= Aim of the exercise =
Repeat the lines of the data exactly and exclude any picture among them.

Collected data:

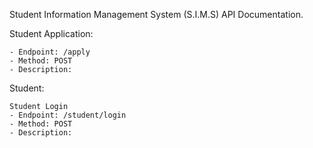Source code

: Student Information Management System (S.I.M.S) API Documentation.


Student Application:

    - Endpoint: /apply
    - Method: POST
    - Description: 


Student:

    Student Login
    - Endpoint: /student/login
    - Method: POST
    - Description: 

    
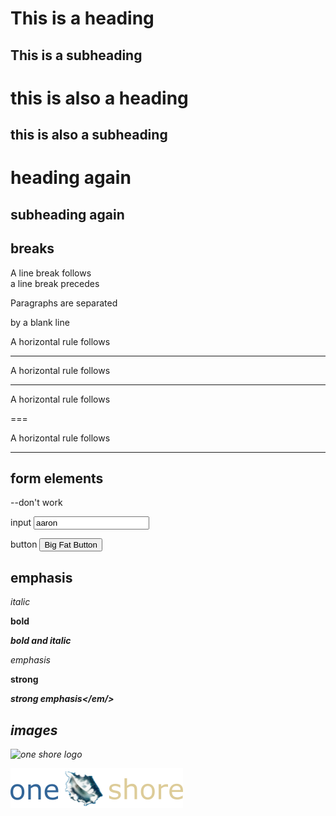<h1> This is a heading </h1>
<h2> This is a subheading </h2>

this is also a heading
======================

this is also a subheading
-------------------------

# heading again
## subheading again

breaks
------

A line break follows<br/>a line break precedes


Paragraphs are separated
<p/>
by a blank line


A horizontal rule follows
<hr/>

A horizontal rule follows

---

A horizontal rule follows

===

A horizontal rule follows
***

form elements
-------------
--don't work

input
<input name="username" value="aaron"/>

button
<button>Big Fat Button</button>


emphasis
--------
*italic*

**bold**

***bold and italic***

<em>emphasis</em>

<strong>strong</strong>

<strong><em>strong emphasis</em/></strong>


images
------

![one shore logo](https://www.one-shore.com/images/one-shore-logo.png)

![relative path](../images/one-shore-logo.png)


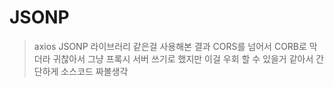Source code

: # JSONP
> axios JSONP 라이브러리 같은걸 사용해본 결과 CORS를 넘어서 CORB로 막더라 귀찮아서 그냥 프록시 서버 쓰기로  했지만 이걸 우회 할 수 있을거 같아서 간단하게 소스코드 짜볼생각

= Reply =
Source code

: Student Information Management System (S.I.M.S) API Documentation.


Student Application:

    - Endpoint: /apply
    - Method: POST
    - Description: 


Student:

    Student Login
    - Endpoint: /student/login
    - Method: POST
    - Description: 

    
<h1> This is a heading </h1>
<h2> This is a subheading </h2>

this is also a heading
======================

this is also a subheading
-------------------------

# heading again
## subheading again

breaks
------

A line break follows<br/>a line break precedes


Paragraphs are separated
<p/>
by a blank line


A horizontal rule follows
<hr/>

A horizontal rule follows

---

A horizontal rule follows

===

A horizontal rule follows
***

form elements
-------------
--don't work

input
<input name="username" value="aaron"/>

button
<button>Big Fat Button</button>


emphasis
--------
*italic*

**bold**

***bold and italic***

<em>emphasis</em>

<strong>strong</strong>

<strong><em>strong emphasis</em/></strong>


images
------

![one shore logo](https://www.one-shore.com/images/one-shore-logo.png)

![relative path](../images/one-shore-logo.png)


Source code

: # JSONP
> axios JSONP 라이브러리 같은걸 사용해본 결과 CORS를 넘어서 CORB로 막더라 귀찮아서 그냥 프록시 서버 쓰기로  했지만 이걸 우회 할 수 있을거 같아서 간단하게 소스코드 짜볼생각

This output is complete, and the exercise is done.